その日、緑間真太郎は恋人である高尾和成の部屋を訪れていた。

彼の家族は今、親戚の結婚式に呼ばれ出かけてしまっている。

高尾も行く予定だったのだけれど部活を優先させた結果、留守番する事になったらしい。

ベッドに腰掛け、あらかじめ持参した本を読んでいると扉が静かに開いて高尾が躊躇いがちに顔を出した。

「遅いぞ高尾。いつまで待たせる気なのだよ」

「悪い、悪い。コレ、着方がよくわかんなくってさ」

頭を掻きながら部屋に入って来た高尾は紺色のメイド服に身を包んでいる。

「たく、真ちゃん悪趣味だよな。俺にこんな服着せてなにが楽しいんだか」

「それはお前が買ってきたものだろう。オレのせいにするな!」

悪趣味はそっちの方なのだよ。と、抗議すれば高尾はへへっと表情を崩した。

「でもなぁ、真ちゃんに着せてやろうと思ったのに、まさか自分で着る羽目になるなんて……マジ、ついてねぇ」

あ〜ぁ、残念。などと呟きながら高尾は緑間の隣に腰掛ける。

そもそも、自分にメイド服を着せたいと思う神経がよくわからん。と、思わず深い溜息が洩れた。

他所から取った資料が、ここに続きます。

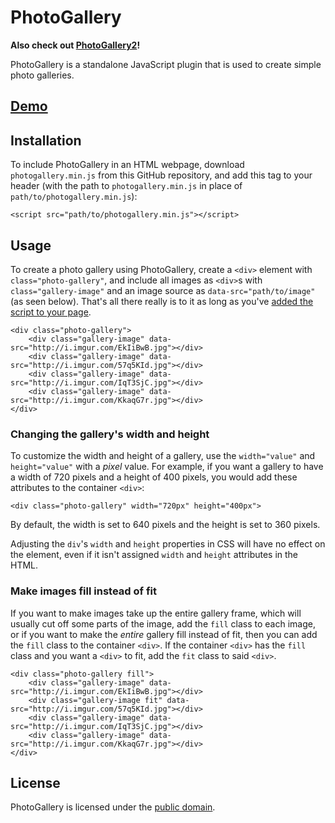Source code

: # PhotoGallery
**Also check out [PhotoGallery2](https://github.com/Qvcool/PhotoGallery2)!**

PhotoGallery is a standalone JavaScript plugin that is used to create simple photo galleries.
## [Demo](http://jsfiddle.net/ogu5v35y/embedded/result/)
## Installation
To include PhotoGallery in an HTML webpage, download `photogallery.min.js` from this GitHub repository, and add this tag to your header (with the path to `photogallery.min.js` in place of `path/to/photogallery.min.js`):

    <script src="path/to/photogallery.min.js"></script>
## Usage
To create a photo gallery using PhotoGallery, create a `<div>` element with `class="photo-gallery"`, and include all images as `<div>`s with `class="gallery-image"` and an image source as `data-src="path/to/image"` (as seen below). That's all there really is to it as long as you've [added the script to your page](#installation).

    <div class="photo-gallery">
		<div class="gallery-image" data-src="http://i.imgur.com/EkIiBwB.jpg"></div>
		<div class="gallery-image" data-src="http://i.imgur.com/57q5KId.jpg"></div>
		<div class="gallery-image" data-src="http://i.imgur.com/IqT3SjC.jpg"></div>
		<div class="gallery-image" data-src="http://i.imgur.com/KkaqG7r.jpg"></div>
    </div>
### Changing the gallery's width and height
To customize the width and height of a gallery, use the `width="value"` and `height="value"` with a *pixel* value. For example, if you want a gallery to have a width of 720 pixels and a height of 400 pixels, you would add these attributes to the container `<div>`:

    <div class="photo-gallery" width="720px" height="400px">
By default, the width is set to 640 pixels and the height is set to 360 pixels.

Adjusting the `div`'s `width` and `height` properties in CSS will have no effect on the element, even if it isn't assigned `width` and `height` attributes in the HTML.
### Make images fill instead of fit
If you want to make images take up the entire gallery frame, which will usually cut off some parts of the image, add the `fill` class to each image, or if you want to make the *entire* gallery fill instead of fit, then you can add the `fill` class to the container `<div>`. If the container `<div>` has the `fill` class and you want a `<div>` to fit, add the `fit` class to said `<div>`.

    <div class="photo-gallery fill">
		<div class="gallery-image" data-src="http://i.imgur.com/EkIiBwB.jpg"></div>
		<div class="gallery-image fit" data-src="http://i.imgur.com/57q5KId.jpg"></div>
		<div class="gallery-image" data-src="http://i.imgur.com/IqT3SjC.jpg"></div>
		<div class="gallery-image" data-src="http://i.imgur.com/KkaqG7r.jpg"></div>
    </div>

## License
PhotoGallery is licensed under the [public domain](https://github.com/Qvcool/PhotoGallery/blob/master/LICENSE).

「ゲームなら絶対に勝てると思ったんだけどな。つーか、真ちゃんってどうなってんだよ? 何でもかんでも強すぎじゃね?」

「オレは人事を尽くしているからな。罰ゲーム付きのくだらんゲーム如きで負けるわけがないのだよ」

「テレビゲームに人事もクソもあるかよ」

たまたま高尾が指定したゲームが、帝光中時代に仲間たちから無理やり対戦させられていたゲームだった事は、敢えて伏せておく。

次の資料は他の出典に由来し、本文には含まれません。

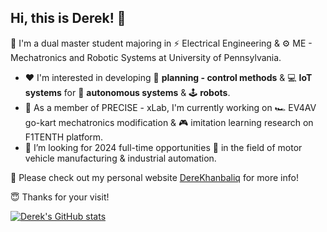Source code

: Hi, this is Derek! 👋
---

<!--
**derekhanbaliq/derekhanbaliq** is a ✨ _special_ ✨ repository because its `README.md` (this file) appears on your GitHub profile.

Here are some ideas to get you started:

- 🔭 I’m currently working on ...
- 🌱 I’m currently learning ...
- 👯 I’m looking to collaborate on ...
- 🤔 I’m looking for help with ...
- 💬 Ask me about ...
- 📫 How to reach me: ...
- 😄 Pronouns: ...
- ⚡ Fun fact: ...
-->

🥇 I'm a dual master student majoring in ⚡ Electrical Engineering & ⚙️ ME - Mechatronics and Robotic Systems at University of Pennsylvania. 

- ❤️ I'm interested in developing 🚀 **planning - control methods** & 💻 **IoT systems** for 🚗 **autonomous systems** & 🕹️ **robots**.
- 🎯 As a member of PRECISE - xLab, I'm currently working on 🏎️ EV4AV go-kart mechatronics modification & 🎮 imitation learning research on F1TENTH platform. 
- 🤔 I’m looking for 2024 full-time opportunities 🔮 in the field of motor vehicle manufacturing & industrial automation.

<!--🛠️ Some tools that I use:-->

📌 Please check out my personal website [DereKhanbaliq](https://derekhanbaliq.weebly.com/) for more info!

😇 Thanks for your visit!

[![Derek's GitHub stats](https://github-readme-stats.vercel.app/api?username=derekhanbaliq&show_icons=true&count_private=true&theme=radical)](https://github.com/anuraghazra/github-readme-stats)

普段緑間はゲームをしない。だから、これでなら勝てる! とでも思っていたのだろう。

自信満々だった高尾の負けて悔しがる姿は実に見物だった。

それにしても……高尾の黒い髪に紺色のメイド服がよく似合う。

本当にこんなメイドさんがいそうなくらい正統派のメイド姿だ。

時々身に付けている赤いカチューシャの代わりに乗っている白いヘアキャップと、フリルの付いた白いエプロンが萌えに色を添えている。

(……意外と似合うな)

無防備に投げ出された足に目がいって、ハイソックスとスカートから覗く白い素肌にドキリとした。

女の子のような柔らかさは微塵も感じないが、ほどよく引き締まった太ももは触り心地が良さそうだ。ふと見ればちょうど絶対領域ギリギリの場所に、先日自分が付けた所有の徴を発見し緑間は眼鏡のブリッジを押上げると慌てて視線を逸した。